Les amalgames pour flinguer les vérités de Robert Ménard ! Par Gérard Brazon

Publié le 24 Septembre 2015

Robert Ménard est Maire de Béziers et il fait l’objet d’attaques ignobles de la part de la bien pensance fascisante. Celle-ci interdit la libre expression. Nous vivons sous la dictature de la pensée qui souhaite tout contrôler au nom des « droits de l’homme ».

Pour Riposte-Laïque

Aujourd’hui, un de Gaulle serait condamné, un Coluche, un Le Luron, un Desproges seraient vomi par la bien pensance. Nos espaces de liberté se rétrécissent de jour en jour, au nom de la Liberté bien sûr ! Ô Liberté que de crimes commet-on en ton nom disait Madame Roland à l’échafaud.

Olivier Picard de l’Obs, (l’ancien Nouvel Obs) a produit un article qui est le parfait exemple de cette volonté de faire taire un Robert Ménard, mais aussi tous les amoureux de la liberté d’expression. Il dicte, exige et manipule le vocabulaire qu’il sait être, en parfait gauchiste, la clef de la victoire. Contrôlez le vocabulaire et vous réduisez la libre pensée, vous interdisez l’argumentaire, vous interdisez la libre expression à la source en enfermant l’idée puis le verbe dans un carcan de convenance et d’expressions toute faites.

Quelques exemples dans cette logorrhée parue dans ce torchon de la bien pensance:

(…) douloureuse radiographie d’une France saisie par la peur de l’étranger la plus primaire ». – Ménard irait-il trop loin, donc ? Il a déjà dépassé les bornes de l’acceptable.

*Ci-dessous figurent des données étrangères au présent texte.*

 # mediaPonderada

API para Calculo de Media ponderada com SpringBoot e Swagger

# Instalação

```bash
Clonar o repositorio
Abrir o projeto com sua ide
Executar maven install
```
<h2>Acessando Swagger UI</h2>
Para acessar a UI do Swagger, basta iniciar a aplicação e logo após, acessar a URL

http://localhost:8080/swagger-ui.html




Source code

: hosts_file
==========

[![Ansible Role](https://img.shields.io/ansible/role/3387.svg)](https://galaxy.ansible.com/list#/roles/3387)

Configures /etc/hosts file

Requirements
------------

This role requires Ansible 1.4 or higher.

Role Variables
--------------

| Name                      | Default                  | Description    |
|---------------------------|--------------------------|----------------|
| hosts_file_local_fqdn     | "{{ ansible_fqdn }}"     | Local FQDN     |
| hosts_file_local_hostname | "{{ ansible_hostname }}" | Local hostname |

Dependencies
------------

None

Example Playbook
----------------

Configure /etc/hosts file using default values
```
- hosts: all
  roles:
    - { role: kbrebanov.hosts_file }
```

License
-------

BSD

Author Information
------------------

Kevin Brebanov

Ce Fouquier Tinville de la bien pensance a oublié les heures les plus sombres mais s’alarme et regrette: ses sorties de route volontaires, et de plus en plus scandaleuses, ne provoquent pas le rejet pur et simple qu’elles auraient suscité il y a encore quelques mois ! Ses petites horreurs égoïstes sont désormais recevables.(…) en toute impunité. Vivement la guillotine pour ceux qui pensent mal ?

Il parait qu’il fait plus fort que Marine Le Pen (suivez l’intention): Ainsi, l’homme qui s’était battu contre les dictatures du monde entier a tranquillement qualifié les réfugiés syriens de « déserteurs », voire de « complices », par abandon de poste, de l’avancée des bouchers de Daesh.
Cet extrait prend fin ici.